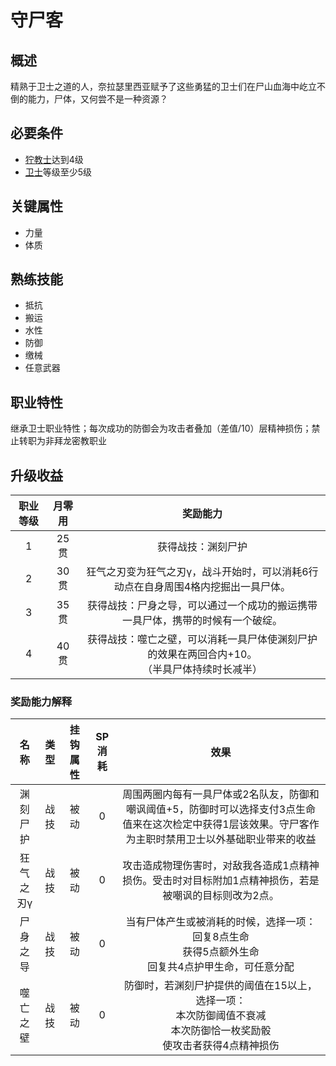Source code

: # 守尸客

## 概述

精熟于卫士之道的人，奈拉瑟里西亚赋予了这些勇猛的卫士们在尸山血海中屹立不倒的能力，尸体，又何尝不是一种资源？

## 必要条件

* <a href="../grimnarchclergy" target="_blank">狞教士</a>达到4级
* <a href="../../../basicJob/Guard" target="_blank">卫士</a>等级至少5级

## 关键属性

* 力量
* 体质

## 熟练技能

* 抵抗
* 搬运
* 水性
* 防御
* 缴械
* 任意武器

## 职业特性

继承卫士职业特性；每次成功的防御会为攻击者叠加（差值/10）层精神损伤；禁止转职为非拜龙密教职业

## 升级收益

职业等级|月零用|奖励能力
:--:|:--:|:--:
1|25贯|获得战技：渊刻尸护
2|30贯|狂气之刃变为狂气之刃γ，战斗开始时，可以消耗6行动点在自身周围4格内挖掘出一具尸体。
3|35贯|获得战技：尸身之导，可以通过一个成功的搬运携带一具尸体，携带的时候有一个破绽。
4|40贯|获得战技：噬亡之壁，可以消耗一具尸体使渊刻尸护的效果在两回合内+10。<br>（半具尸体持续时长减半）

### 奖励能力解释

名称|类型|挂钩属性|SP消耗|效果
:--:|:--:|:--:|:--:|:--:
渊刻尸护|战技|被动|0|周围两圈内每有一具尸体或2名队友，防御和嘲讽阈值+5，防御时可以选择支付3点生命值来在这次检定中获得1层该效果。守尸客作为主职时禁用卫士以外基础职业带来的收益
狂气之刃γ|战技|被动|0|攻击造成物理伤害时，对敌我各造成1点精神损伤。受击时对目标附加1点精神损伤，若是被嘲讽的目标则改为2点。
尸身之导|战技|被动|0|当有尸体产生或被消耗的时候，选择一项：<br>回复8点生命<br>获得5点额外生命<br>回复共4点护甲生命，可任意分配
噬亡之壁|战技|被动|0|防御时，若渊刻尸护提供的阈值在15以上，选择一项：<br>本次防御阈值不衰减<br>本次防御恰一枚奖励骰<br>使攻击者获得4点精神损伤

## Task requirements
Among the lines of the listing above, which ones contain the word "选择一项"? Show them.

## Problem solution
尸身之导|战技|被动|0|当有尸体产生或被消耗的时候，选择一项：<br>回复8点生命<br>获得5点额外生命<br>回复共4点护甲生命，可任意分配
噬亡之壁|战技|被动|0|防御时，若渊刻尸护提供的阈值在15以上，选择一项：<br>本次防御阈值不衰减<br>本次防御恰一枚奖励骰<br>使攻击者获得4点精神损伤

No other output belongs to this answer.